### EXERCISE BRIEF
Please return all lines from the records below that include the string "possibile".

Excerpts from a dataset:
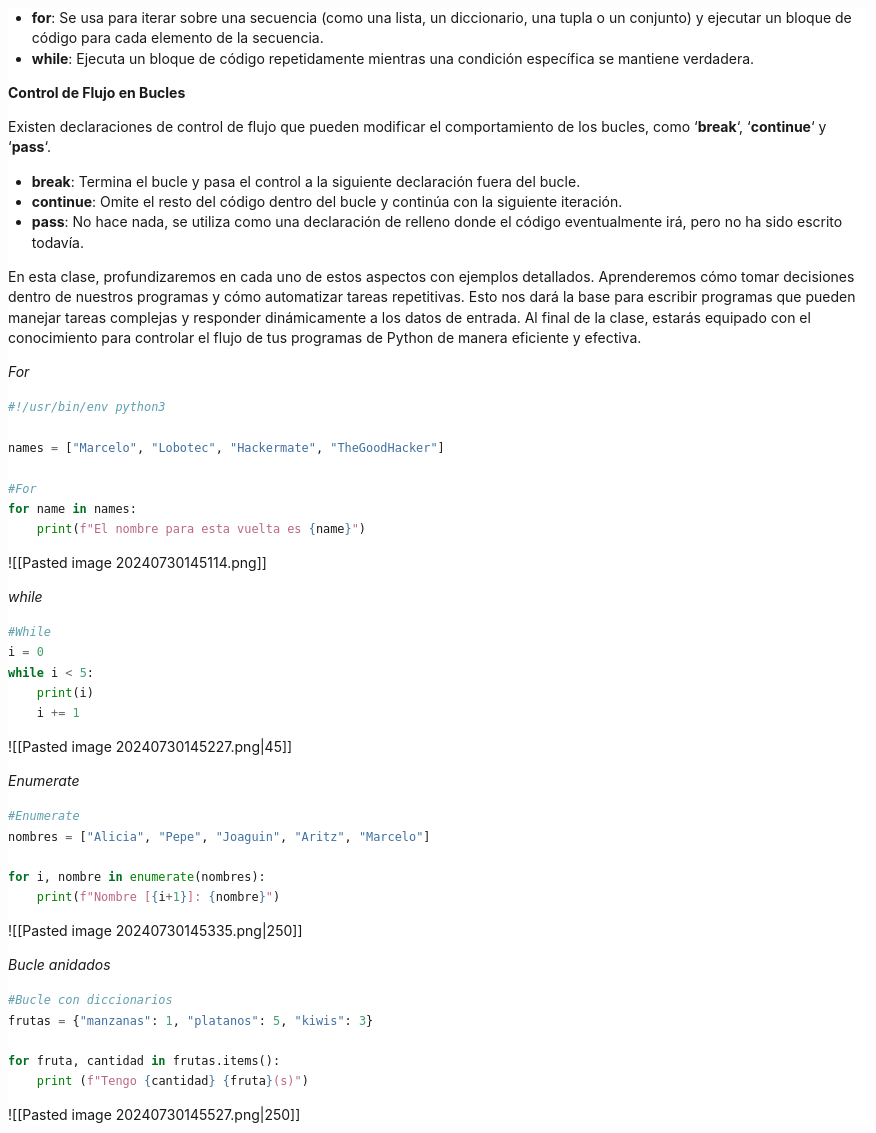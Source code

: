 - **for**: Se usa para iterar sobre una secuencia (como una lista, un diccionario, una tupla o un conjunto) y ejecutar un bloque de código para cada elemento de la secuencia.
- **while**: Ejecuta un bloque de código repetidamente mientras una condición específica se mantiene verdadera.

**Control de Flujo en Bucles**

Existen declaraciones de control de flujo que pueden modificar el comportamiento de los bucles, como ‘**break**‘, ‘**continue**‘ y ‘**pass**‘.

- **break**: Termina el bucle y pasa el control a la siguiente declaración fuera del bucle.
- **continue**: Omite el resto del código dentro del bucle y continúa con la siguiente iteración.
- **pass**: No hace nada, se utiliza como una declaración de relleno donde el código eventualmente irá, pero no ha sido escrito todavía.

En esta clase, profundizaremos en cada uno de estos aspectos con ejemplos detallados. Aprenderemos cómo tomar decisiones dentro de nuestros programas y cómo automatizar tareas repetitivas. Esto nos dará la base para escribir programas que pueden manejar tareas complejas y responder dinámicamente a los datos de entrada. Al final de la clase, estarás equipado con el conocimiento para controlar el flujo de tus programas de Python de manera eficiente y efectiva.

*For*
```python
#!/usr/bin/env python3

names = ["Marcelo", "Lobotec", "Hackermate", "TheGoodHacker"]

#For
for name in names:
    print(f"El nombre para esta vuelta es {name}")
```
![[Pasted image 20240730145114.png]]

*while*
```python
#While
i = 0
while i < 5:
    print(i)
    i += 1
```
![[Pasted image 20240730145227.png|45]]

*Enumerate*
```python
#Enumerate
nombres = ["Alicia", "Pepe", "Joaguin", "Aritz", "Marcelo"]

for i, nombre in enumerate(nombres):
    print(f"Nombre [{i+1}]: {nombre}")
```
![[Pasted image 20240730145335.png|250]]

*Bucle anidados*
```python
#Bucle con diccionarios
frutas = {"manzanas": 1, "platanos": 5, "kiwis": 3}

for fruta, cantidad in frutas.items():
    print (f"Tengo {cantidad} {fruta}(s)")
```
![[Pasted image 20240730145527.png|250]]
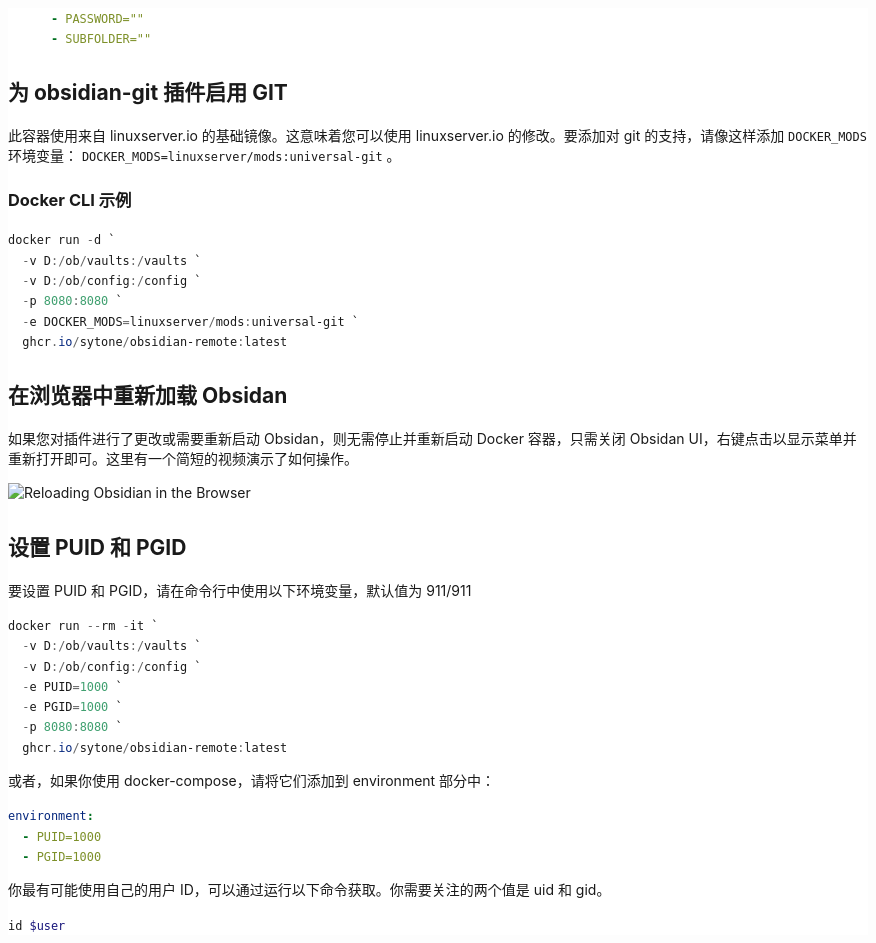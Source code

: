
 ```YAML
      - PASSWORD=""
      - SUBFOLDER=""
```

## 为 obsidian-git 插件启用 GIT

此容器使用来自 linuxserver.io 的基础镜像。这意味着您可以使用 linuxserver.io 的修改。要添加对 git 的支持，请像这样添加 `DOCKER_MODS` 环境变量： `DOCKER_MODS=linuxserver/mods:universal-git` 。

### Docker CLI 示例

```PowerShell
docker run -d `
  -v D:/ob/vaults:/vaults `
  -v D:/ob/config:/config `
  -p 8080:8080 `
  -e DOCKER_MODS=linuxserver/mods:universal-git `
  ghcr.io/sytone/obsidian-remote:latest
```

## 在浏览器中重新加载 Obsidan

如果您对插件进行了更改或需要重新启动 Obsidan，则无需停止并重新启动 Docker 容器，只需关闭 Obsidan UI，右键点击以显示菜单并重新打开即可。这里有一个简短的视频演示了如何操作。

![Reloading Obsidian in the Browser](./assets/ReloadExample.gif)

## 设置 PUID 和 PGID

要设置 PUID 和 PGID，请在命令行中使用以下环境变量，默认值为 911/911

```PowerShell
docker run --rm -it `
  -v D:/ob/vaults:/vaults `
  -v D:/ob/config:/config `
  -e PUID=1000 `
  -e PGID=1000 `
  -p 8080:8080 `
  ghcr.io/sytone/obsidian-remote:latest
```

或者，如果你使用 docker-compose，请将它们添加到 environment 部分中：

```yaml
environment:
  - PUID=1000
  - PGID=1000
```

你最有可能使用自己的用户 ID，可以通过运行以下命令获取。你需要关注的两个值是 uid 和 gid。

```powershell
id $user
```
---
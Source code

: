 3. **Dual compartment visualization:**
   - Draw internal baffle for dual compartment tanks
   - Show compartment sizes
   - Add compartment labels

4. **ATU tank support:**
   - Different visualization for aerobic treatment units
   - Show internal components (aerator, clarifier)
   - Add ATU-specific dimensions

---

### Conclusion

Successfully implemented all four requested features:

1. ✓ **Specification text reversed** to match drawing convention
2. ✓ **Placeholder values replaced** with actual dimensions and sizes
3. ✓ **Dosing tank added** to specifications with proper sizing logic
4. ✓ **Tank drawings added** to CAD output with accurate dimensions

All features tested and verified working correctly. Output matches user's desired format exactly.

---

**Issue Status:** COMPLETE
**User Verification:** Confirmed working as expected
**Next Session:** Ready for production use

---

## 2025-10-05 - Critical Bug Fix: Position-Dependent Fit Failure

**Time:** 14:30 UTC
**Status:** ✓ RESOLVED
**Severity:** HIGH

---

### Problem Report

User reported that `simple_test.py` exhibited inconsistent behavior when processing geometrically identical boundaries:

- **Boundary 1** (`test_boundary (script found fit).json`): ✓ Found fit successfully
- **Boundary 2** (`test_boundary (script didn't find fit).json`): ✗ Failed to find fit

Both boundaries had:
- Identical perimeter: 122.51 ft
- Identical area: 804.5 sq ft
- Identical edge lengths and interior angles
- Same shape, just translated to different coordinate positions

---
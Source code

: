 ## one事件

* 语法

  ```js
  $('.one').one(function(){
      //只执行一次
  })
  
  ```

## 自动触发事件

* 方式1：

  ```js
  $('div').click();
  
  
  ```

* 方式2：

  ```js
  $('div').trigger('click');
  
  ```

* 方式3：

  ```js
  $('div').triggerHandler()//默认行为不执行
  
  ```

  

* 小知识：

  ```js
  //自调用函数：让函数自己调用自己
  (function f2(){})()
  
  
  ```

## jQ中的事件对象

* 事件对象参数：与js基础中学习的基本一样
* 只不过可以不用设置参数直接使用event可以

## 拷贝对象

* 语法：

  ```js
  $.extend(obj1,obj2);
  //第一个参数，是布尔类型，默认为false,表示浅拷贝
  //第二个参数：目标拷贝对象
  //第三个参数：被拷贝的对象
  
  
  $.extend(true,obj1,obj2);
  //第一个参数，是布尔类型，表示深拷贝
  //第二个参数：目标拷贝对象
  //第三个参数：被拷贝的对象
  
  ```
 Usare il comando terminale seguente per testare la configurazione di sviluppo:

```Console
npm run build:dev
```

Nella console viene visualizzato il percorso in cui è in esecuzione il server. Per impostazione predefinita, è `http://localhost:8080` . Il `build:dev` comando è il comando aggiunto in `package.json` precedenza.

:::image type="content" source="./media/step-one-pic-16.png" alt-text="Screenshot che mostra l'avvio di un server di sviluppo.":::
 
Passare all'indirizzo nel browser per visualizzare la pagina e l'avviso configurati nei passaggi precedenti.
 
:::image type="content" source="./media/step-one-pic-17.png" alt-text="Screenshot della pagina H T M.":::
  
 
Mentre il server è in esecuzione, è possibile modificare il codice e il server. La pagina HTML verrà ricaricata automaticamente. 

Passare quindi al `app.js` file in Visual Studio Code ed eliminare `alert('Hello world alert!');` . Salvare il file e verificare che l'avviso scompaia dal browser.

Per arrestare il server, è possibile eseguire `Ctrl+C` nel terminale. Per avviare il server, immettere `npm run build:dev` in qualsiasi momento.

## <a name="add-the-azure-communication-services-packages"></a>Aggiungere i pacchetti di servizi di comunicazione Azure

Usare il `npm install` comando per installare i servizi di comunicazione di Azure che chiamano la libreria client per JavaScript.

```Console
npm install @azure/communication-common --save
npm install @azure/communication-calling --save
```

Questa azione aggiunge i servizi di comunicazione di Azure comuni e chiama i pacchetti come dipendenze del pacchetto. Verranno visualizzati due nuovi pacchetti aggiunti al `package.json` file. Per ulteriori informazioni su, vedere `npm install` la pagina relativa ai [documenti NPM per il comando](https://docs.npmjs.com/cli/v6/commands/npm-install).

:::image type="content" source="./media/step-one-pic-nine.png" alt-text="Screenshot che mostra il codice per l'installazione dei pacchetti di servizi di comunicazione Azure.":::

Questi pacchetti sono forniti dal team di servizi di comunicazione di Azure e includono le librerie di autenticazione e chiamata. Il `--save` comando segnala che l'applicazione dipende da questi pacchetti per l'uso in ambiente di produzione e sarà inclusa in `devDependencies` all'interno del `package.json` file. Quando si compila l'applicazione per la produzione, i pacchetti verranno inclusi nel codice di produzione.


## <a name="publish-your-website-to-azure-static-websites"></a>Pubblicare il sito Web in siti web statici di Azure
* * *
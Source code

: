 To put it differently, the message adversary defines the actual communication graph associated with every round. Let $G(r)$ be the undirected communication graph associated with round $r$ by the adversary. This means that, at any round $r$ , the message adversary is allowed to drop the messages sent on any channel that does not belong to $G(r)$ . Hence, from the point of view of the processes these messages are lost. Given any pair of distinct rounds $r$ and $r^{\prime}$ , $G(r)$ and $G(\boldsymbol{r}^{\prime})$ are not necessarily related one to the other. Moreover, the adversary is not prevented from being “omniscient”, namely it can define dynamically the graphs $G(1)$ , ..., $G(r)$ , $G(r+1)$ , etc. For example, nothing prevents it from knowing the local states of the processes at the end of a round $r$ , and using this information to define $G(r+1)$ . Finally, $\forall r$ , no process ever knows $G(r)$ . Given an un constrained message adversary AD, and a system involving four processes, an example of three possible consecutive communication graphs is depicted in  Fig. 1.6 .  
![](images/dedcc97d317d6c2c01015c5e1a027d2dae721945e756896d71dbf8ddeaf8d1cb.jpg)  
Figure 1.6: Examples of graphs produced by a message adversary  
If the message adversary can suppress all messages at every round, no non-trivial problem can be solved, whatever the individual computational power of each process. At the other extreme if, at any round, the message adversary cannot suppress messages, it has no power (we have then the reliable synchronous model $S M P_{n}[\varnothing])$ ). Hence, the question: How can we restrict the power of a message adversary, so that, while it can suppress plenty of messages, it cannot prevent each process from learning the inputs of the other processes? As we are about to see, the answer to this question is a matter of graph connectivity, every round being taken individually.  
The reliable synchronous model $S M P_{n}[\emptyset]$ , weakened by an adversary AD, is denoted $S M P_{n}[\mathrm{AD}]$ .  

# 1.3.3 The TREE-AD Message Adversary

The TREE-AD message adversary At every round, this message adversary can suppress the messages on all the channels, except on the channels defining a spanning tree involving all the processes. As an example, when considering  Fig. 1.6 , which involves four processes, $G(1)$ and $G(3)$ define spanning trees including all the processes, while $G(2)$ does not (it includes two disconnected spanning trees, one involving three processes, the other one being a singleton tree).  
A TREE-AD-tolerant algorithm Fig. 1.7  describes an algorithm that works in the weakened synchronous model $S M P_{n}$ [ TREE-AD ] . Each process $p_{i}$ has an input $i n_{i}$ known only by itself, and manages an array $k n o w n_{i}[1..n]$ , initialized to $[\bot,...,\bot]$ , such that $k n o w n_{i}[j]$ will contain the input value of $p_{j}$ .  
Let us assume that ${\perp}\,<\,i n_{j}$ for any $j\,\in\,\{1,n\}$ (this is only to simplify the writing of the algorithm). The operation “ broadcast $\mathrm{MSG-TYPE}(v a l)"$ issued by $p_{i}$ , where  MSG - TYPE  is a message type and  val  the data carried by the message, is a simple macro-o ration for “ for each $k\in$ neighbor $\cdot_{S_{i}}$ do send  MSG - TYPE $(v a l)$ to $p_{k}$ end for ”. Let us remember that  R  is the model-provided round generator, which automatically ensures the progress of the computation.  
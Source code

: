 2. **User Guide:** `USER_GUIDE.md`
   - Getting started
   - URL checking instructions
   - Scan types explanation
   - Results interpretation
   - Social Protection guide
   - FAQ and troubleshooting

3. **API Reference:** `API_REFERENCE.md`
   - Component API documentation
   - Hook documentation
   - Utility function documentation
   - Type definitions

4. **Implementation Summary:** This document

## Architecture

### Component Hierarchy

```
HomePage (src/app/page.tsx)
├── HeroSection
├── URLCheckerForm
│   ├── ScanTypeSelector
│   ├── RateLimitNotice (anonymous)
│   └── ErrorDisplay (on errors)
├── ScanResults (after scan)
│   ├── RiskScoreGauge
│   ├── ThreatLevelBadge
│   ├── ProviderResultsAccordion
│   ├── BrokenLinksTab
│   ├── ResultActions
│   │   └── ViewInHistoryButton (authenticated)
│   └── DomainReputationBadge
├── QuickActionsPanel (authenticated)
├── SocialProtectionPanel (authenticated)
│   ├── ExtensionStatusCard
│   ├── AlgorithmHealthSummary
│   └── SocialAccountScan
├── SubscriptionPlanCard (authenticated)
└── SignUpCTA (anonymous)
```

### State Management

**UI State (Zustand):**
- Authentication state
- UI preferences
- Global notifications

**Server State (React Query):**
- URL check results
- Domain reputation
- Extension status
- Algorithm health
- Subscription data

### YOUR SOLUTION
Mentre il server è in esecuzione, è possibile modificare il codice e il server. La pagina HTML verrà ricaricata automaticamente. 
Per arrestare il server, è possibile eseguire `Ctrl+C` nel terminale. Per avviare il server, immettere `npm run build:dev` in qualsiasi momento.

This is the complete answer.